■ **Records for the task**:
■ ■ ■

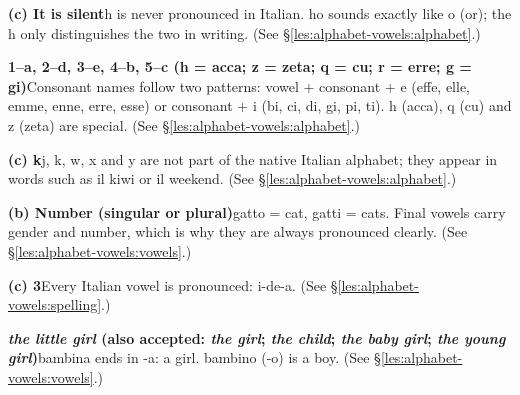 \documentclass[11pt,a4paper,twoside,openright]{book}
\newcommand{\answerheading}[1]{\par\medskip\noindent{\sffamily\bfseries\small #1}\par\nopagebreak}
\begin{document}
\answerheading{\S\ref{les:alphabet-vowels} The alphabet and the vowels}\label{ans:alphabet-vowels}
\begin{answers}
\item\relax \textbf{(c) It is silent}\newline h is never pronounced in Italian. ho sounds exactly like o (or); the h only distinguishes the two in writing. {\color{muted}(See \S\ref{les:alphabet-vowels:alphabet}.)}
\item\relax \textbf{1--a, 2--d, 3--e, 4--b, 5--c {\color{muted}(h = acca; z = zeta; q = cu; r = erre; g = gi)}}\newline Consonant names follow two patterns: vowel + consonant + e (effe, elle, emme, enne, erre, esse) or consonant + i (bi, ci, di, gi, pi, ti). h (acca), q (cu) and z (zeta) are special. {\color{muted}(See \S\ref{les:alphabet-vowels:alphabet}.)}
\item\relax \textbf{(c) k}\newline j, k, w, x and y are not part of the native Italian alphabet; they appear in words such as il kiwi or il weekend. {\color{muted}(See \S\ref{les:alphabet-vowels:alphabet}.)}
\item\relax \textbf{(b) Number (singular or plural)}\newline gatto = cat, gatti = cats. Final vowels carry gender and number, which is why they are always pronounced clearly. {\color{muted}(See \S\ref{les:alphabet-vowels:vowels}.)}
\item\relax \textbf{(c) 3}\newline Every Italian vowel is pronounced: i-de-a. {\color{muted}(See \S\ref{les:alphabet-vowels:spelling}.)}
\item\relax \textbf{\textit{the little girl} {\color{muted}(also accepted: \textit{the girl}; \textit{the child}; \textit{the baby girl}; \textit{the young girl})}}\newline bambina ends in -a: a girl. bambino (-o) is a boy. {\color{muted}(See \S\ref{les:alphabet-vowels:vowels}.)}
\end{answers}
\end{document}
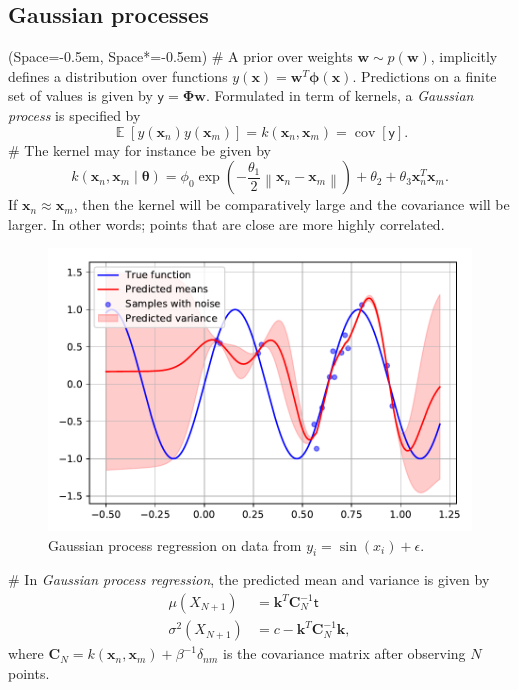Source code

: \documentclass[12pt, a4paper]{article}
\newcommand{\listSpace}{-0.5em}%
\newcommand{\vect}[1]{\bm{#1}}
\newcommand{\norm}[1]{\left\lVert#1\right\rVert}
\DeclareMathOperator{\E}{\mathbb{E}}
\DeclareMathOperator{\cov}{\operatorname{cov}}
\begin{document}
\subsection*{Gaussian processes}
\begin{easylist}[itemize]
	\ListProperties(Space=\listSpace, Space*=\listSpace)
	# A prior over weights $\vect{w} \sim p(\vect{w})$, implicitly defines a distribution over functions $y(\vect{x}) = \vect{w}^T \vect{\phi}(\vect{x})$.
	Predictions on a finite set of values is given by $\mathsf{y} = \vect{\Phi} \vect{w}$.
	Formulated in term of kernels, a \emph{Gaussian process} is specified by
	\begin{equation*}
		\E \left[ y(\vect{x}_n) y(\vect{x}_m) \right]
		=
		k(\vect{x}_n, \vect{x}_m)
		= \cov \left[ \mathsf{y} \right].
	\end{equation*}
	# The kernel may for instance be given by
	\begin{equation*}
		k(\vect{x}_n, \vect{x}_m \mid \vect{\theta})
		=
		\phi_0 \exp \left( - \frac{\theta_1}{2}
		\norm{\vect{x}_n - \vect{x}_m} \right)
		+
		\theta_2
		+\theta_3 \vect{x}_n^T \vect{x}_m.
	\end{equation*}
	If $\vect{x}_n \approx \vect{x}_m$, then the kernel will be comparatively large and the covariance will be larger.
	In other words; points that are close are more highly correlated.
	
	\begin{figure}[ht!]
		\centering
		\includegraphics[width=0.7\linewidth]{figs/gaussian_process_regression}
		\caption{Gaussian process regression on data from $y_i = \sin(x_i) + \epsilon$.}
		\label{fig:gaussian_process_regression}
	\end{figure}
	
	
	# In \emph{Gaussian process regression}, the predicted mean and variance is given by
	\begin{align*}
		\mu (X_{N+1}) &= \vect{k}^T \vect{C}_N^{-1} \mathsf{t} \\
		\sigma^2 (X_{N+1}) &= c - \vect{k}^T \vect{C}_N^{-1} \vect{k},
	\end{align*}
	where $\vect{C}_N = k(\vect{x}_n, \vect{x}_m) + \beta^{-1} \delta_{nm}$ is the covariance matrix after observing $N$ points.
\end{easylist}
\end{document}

■ ■ ■

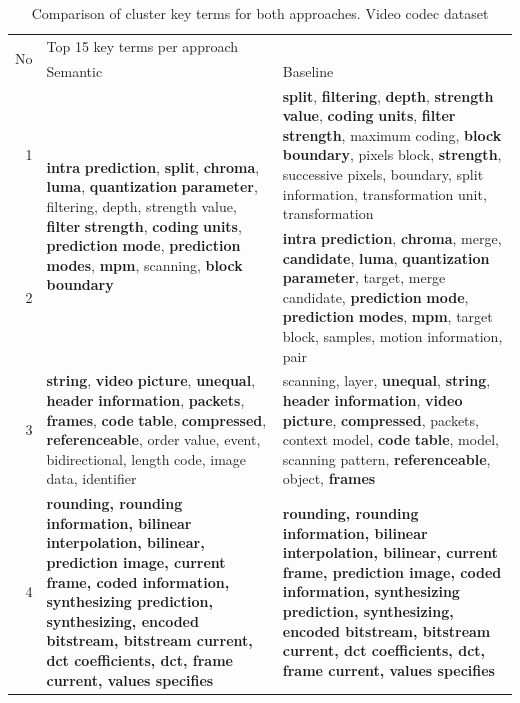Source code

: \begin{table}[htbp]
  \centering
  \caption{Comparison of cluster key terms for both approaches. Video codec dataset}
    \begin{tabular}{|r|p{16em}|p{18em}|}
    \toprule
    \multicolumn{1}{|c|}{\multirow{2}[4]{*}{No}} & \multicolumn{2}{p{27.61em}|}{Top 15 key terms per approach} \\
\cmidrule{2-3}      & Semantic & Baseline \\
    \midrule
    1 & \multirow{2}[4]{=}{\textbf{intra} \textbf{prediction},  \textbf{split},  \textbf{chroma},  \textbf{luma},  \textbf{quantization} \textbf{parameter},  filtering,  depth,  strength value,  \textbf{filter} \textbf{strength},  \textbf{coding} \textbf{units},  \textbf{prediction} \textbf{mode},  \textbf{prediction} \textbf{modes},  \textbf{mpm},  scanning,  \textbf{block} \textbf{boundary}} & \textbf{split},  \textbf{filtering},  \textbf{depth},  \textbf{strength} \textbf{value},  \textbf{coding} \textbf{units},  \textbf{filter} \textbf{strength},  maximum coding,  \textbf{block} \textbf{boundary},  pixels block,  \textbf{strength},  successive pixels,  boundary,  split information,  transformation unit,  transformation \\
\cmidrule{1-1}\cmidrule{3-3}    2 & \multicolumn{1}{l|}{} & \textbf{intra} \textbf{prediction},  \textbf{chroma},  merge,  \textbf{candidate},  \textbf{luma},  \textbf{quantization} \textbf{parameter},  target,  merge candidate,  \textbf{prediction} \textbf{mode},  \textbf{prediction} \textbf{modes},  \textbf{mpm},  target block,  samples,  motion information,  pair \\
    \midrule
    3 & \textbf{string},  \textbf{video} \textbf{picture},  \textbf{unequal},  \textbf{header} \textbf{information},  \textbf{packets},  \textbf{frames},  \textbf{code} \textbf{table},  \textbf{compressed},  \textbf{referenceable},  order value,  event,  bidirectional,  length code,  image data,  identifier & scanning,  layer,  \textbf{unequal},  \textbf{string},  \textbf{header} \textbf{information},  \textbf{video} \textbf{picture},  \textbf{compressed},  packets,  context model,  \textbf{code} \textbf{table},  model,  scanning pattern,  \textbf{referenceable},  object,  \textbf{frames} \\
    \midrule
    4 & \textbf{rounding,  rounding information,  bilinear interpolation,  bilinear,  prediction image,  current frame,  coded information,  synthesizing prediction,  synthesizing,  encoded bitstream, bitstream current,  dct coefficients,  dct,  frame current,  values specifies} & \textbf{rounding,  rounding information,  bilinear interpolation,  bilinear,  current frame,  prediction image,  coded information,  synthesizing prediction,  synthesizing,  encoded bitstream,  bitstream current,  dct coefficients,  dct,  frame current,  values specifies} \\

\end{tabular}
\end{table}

■ ■ ■

Show all lines from the data that contain "begin".

■ **Answer to the exercise**:
\begin{document}
\begin{answers}
\begin{document}
\begin{easylist}[itemize]
	\begin{equation*}
	\begin{equation*}
	\begin{figure}[ht!]
	\begin{align*}
: \begin{table}[htbp]
    \begin{tabular}{|r|p{16em}|p{18em}|}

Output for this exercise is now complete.